(Records supplied)
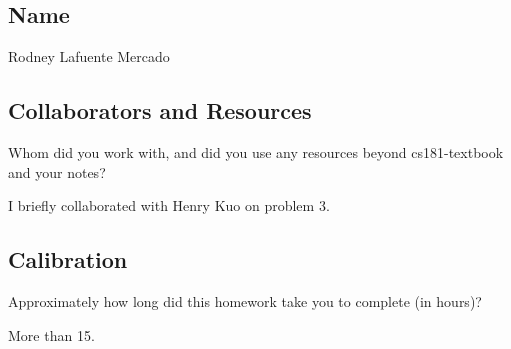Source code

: \documentclass[submit]{harvardml}
\begin{document}
\subsection*{Name}
Rodney Lafuente Mercado

\subsection*{Collaborators and Resources}
Whom did you work with, and did you use any resources beyond cs181-textbook and your notes?

I briefly collaborated with Henry Kuo on problem 3. 
\subsection*{Calibration}
Approximately how long did this homework take you to complete (in hours)?

More than 15.
\end{document}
(End Records supplied)
Show the lines from the data above that contain the string "with".

Exercise output:
Whom did you work with, and did you use any resources beyond cs181-textbook and your notes?
I briefly collaborated with Henry Kuo on problem 3. 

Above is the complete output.